__Work required__:
If a line in the records below holds the string "microsoft", count it; give only the total.

__Supplied material__:
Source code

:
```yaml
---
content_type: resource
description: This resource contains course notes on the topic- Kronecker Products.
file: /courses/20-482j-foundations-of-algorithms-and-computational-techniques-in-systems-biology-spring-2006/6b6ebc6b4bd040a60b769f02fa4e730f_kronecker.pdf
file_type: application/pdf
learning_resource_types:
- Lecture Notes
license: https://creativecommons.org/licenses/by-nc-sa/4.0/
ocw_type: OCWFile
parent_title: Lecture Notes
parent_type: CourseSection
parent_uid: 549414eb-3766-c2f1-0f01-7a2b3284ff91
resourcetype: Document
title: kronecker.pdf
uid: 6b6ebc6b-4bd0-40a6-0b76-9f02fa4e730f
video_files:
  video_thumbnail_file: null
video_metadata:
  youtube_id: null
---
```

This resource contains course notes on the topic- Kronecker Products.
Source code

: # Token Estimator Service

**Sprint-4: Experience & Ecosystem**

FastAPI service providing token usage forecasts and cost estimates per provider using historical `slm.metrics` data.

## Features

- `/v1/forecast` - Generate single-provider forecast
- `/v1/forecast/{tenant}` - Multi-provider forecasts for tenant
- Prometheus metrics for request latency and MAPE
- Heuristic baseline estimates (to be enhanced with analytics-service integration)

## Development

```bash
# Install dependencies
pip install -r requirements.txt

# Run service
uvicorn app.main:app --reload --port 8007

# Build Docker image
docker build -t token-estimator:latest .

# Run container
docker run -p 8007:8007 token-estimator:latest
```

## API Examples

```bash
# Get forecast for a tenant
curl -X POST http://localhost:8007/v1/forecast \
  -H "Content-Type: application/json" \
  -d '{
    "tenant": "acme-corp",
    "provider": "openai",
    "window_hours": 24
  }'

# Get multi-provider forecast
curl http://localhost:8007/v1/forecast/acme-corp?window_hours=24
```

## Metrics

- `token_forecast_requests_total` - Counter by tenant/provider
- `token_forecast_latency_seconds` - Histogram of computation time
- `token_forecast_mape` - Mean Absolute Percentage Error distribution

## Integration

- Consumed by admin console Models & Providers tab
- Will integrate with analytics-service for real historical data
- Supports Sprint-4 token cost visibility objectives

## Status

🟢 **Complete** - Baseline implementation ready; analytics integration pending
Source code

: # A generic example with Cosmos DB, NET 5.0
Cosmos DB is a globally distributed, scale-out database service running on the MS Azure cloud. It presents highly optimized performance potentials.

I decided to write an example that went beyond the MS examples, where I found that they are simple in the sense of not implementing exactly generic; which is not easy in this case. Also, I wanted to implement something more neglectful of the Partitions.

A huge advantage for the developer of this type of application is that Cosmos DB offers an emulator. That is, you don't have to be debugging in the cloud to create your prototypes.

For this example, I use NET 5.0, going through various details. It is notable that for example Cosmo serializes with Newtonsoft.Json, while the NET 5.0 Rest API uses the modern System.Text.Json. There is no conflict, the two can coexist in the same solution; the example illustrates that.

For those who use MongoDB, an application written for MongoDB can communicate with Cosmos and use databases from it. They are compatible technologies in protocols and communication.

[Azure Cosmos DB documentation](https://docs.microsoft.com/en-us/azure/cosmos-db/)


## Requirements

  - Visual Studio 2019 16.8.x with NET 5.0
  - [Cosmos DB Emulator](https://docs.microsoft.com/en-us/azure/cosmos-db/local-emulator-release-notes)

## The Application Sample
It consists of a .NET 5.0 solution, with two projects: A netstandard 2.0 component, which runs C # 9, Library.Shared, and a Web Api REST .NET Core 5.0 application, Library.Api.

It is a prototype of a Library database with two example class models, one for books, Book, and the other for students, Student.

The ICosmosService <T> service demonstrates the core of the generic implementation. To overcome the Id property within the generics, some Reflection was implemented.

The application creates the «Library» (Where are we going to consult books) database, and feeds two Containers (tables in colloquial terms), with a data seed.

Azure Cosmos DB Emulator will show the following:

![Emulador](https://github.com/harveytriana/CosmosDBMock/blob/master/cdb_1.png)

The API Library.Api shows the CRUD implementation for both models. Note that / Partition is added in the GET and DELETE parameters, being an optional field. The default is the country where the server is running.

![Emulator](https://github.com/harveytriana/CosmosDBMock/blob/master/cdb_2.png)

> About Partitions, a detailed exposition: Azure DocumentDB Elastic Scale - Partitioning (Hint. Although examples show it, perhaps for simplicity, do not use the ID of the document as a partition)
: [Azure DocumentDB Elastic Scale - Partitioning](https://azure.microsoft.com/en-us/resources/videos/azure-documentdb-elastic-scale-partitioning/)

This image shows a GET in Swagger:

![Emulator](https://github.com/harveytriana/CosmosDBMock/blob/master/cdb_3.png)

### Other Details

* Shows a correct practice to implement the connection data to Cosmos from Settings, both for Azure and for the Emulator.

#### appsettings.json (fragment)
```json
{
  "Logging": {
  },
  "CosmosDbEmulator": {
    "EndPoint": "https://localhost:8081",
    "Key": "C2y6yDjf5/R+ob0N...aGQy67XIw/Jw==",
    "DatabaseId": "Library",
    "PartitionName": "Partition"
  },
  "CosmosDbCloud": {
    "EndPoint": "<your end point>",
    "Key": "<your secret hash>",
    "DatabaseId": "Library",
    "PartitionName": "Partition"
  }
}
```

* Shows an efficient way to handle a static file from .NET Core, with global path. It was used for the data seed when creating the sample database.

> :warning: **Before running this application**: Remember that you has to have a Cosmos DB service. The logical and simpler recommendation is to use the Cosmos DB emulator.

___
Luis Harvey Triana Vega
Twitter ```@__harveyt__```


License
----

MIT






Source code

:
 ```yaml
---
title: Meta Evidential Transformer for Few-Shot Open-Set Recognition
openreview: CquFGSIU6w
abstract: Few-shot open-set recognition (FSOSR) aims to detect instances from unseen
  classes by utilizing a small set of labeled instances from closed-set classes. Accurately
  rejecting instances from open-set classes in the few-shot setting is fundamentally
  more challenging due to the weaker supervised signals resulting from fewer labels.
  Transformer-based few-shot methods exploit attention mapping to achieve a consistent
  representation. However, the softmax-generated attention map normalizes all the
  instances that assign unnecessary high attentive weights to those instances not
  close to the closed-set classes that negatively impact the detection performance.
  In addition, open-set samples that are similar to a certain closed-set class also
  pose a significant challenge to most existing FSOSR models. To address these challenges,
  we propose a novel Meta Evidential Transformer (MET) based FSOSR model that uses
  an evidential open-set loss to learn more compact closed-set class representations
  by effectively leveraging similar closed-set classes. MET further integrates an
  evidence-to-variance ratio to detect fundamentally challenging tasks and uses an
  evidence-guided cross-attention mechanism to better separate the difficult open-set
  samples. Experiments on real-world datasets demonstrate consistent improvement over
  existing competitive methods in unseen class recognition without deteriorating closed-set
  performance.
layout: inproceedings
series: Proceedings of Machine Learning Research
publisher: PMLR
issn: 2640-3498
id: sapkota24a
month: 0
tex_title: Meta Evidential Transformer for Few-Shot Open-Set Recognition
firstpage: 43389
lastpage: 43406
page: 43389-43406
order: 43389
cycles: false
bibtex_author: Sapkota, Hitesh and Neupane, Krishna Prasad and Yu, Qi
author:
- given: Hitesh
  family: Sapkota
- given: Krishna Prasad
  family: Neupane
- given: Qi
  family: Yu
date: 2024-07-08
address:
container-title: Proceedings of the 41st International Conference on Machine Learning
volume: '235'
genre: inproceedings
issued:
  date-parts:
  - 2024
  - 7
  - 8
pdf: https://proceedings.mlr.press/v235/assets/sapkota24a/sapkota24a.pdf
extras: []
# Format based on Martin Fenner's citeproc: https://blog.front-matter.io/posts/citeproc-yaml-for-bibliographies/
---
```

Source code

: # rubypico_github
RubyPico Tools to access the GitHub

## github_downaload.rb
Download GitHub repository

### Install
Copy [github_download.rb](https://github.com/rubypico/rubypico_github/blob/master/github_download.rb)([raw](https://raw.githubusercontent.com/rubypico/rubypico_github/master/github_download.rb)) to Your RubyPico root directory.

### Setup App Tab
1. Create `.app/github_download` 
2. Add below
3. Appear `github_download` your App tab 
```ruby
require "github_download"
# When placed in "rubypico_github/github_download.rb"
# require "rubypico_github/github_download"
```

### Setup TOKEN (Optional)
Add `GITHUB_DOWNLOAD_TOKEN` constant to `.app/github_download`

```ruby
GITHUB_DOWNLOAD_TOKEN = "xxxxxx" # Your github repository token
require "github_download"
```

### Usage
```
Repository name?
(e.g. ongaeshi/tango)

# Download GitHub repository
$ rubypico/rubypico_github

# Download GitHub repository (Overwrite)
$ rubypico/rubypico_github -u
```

__Task response__:
3